Pro-Pose: Unpaired Full-Body Portrait Synthesis via Canonical UV Maps
Sandeep Mishra, Yasamin Jafarian, Andreas Lugmayr, Yingwei Li, Varsha Ramakrishnan, Srivatsan Varadharajan, Alan C. Bovik, Ira Kemelmacher-Shlizerman
TL;DR
Pro-Pose introduces a self-supervised framework for unpaired full-body portrait synthesis in canonical UV space, decoupling pose from texture to enable robust reposing from a single image. A novel Donor-based UV Reposing mechanism prevents pose leakage through occlusion boundaries, allowing learning from large unpaired datasets combined with scarce paired data. The model uses a Flow Matching–based generator in a latent UV space and supports test-time personalization via LoRA-based fine-tuning, producing identity-faithful avatars under novel poses. Across DeepFashion and WPose benchmarks, Pro-Pose achieves state-of-the-art fidelity and strong generalization to in-the-wild imagery, with ablations highlighting the importance of the hybrid data strategy and the personalization capability.
Abstract
Photographs of people taken by professional photographers typically present the person in beautiful lighting, with an interesting pose, and flattering quality. This is unlike common photos people can take of themselves.
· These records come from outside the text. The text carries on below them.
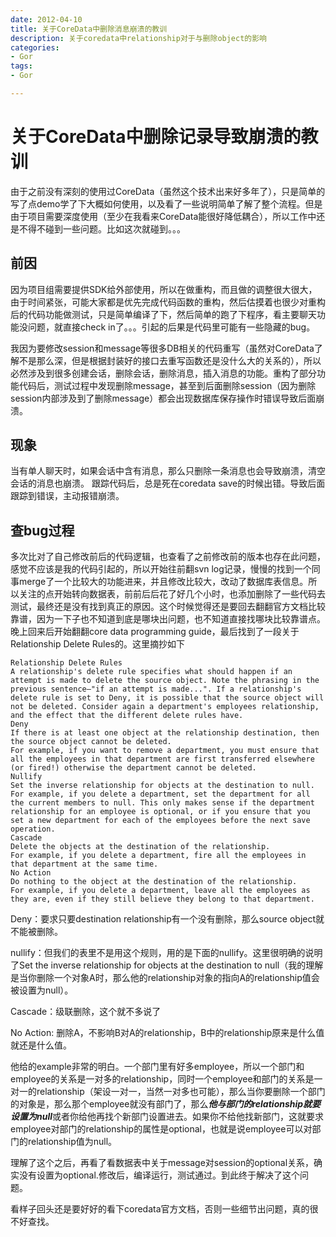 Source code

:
```yaml
---
date: 2012-04-10
title: 关于CoreData中删除消息崩溃的教训
description: 关于coredata中relationship对于与删除object的影响
categories:
- Gor
tags:
- Gor

---
```


# 关于CoreData中删除记录导致崩溃的教训

由于之前没有深刻的使用过CoreData（虽然这个技术出来好多年了），只是简单的写了点demo学了下大概如何使用，以及看了一些说明简单了解了整个流程。但是由于项目需要深度使用（至少在我看来CoreData能很好降低耦合），所以工作中还是不得不碰到一些问题。比如这次就碰到。。。
## 前因
因为项目组需要提供SDK给外部使用，所以在做重构，而且做的调整很大很大，由于时间紧张，可能大家都是优先完成代码函数的重构，然后估摸着也很少对重构后的代码功能做测试，只是简单编译了下，然后简单的跑了下程序，看主要聊天功能没问题，就直接check in了。。。引起的后果是代码里可能有一些隐藏的bug。

我因为要修改session和message等很多DB相关的代码重写（虽然对CoreData了解不是那么深，但是根据封装好的接口去重写函数还是没什么大的关系的），所以必然涉及到很多创建会话，删除会话，删除消息，插入消息的功能。重构了部分功能代码后，测试过程中发现删除message，甚至到后面删除session（因为删除session内部涉及到了删除message）都会出现数据库保存操作时错误导致后面崩溃。

## 现象
当有单人聊天时，如果会话中含有消息，那么只删除一条消息也会导致崩溃，清空会话的消息也崩溃。
跟踪代码后，总是死在coredata save的时候出错。导致后面跟踪到错误，主动报错崩溃。

## 查bug过程
多次比对了自己修改前后的代码逻辑，也查看了之前修改前的版本也存在此问题，感觉不应该是我的代码引起的，所以开始往前翻svn log记录，慢慢的找到一个同事merge了一个比较大的功能进来，并且修改比较大，改动了数据库表信息。所以关注的点开始转向数据表，前前后后花了好几个小时，也添加删除了一些代码去测试，最终还是没有找到真正的原因。这个时候觉得还是要回去翻翻官方文档比较靠谱，因为一下子也不知道到底是哪块出问题，也不知道直接找哪块比较靠谱点。晚上回来后开始翻翻core data programming guide，最后找到了一段关于Relationship Delete Rules的。这里摘抄如下

```
Relationship Delete RulesA relationship's delete rule specifies what should happen if an attempt is made to delete the source object. Note the phrasing in the previous sentence—"if an attempt is made...". If a relationship's delete rule is set to Deny, it is possible that the source object will not be deleted. Consider again a department's employees relationship, and the effect that the different delete rules have.DenyIf there is at least one object at the relationship destination, then the source object cannot be deleted.For example, if you want to remove a department, you must ensure that all the employees in that department are first transferred elsewhere (or fired!) otherwise the department cannot be deleted.NullifySet the inverse relationship for objects at the destination to null.For example, if you delete a department, set the department for all the current members to null. This only makes sense if the department relationship for an employee is optional, or if you ensure that you set a new department for each of the employees before the next save operation.CascadeDelete the objects at the destination of the relationship.For example, if you delete a department, fire all the employees in that department at the same time.No ActionDo nothing to the object at the destination of the relationship.For example, if you delete a department, leave all the employees as they are, even if they still believe they belong to that department.
```
Deny：要求只要destination relationship有一个没有删除，那么source object就不能被删除。

nullify：但我们的表里不是用这个规则，用的是下面的nullify。这里很明确的说明了Set the inverse relationship for objects at the destination to null（我的理解是当你删除一个对象A时，那么他的relationship对象的指向A的relationship值会被设置为null）。

Cascade：级联删除，这个就不多说了

No Action: 删除A，不影响B对A的relationship，B中的relationship原来是什么值就还是什么值。

他给的example非常的明白。一个部门里有好多employee，所以一个部门和employee的关系是一对多的relationship，同时一个employee和部门的关系是一对一的relationship（架设一对一，当然一对多也可能），那么当你要删除一个部门的对象是，那么那个employee就没有部门了，那么***他与部门的relationship就要设置为null***或者你给他再找个新部门设置进去。如果你不给他找新部门，这就要求employee对部门的relationship的属性是optional，也就是说employee可以对部门的relationship值为null。

理解了这个之后，再看了看数据表中关于message对session的optional关系，确实没有设置为optional.修改后，编译运行，测试通过。到此终于解决了这个问题。

看样子回头还是要好好的看下coredata官方文档，否则一些细节出问题，真的很不好查找。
In this paper, we explore how to create a ``professional'' version of a person's photograph, i.e., in a chosen pose, in a simple environment, with good lighting, and standard black top/bottom clothing. A key challenge is to preserve the person's unique identity, face and body features while transforming the photo. If there would exist a large paired dataset of the same person photographed both ``in the wild'' and by a professional photographer, the problem would potentially be easier to solve. However, such data does not exist, especially for a large variety of identities. To that end, we propose two key insights: 1) Our method transforms the input photo and person's face to a canonical UV space, which is further coupled with reposing methodology to model occlusions and novel view synthesis. Operating in UV space allows us to leverage existing unpaired datasets. 2) We personalize the output photo via multi image finetuning. Our approach yields high-quality, reposed portraits and achieves strong qualitative and quantitative performance on real-world imagery.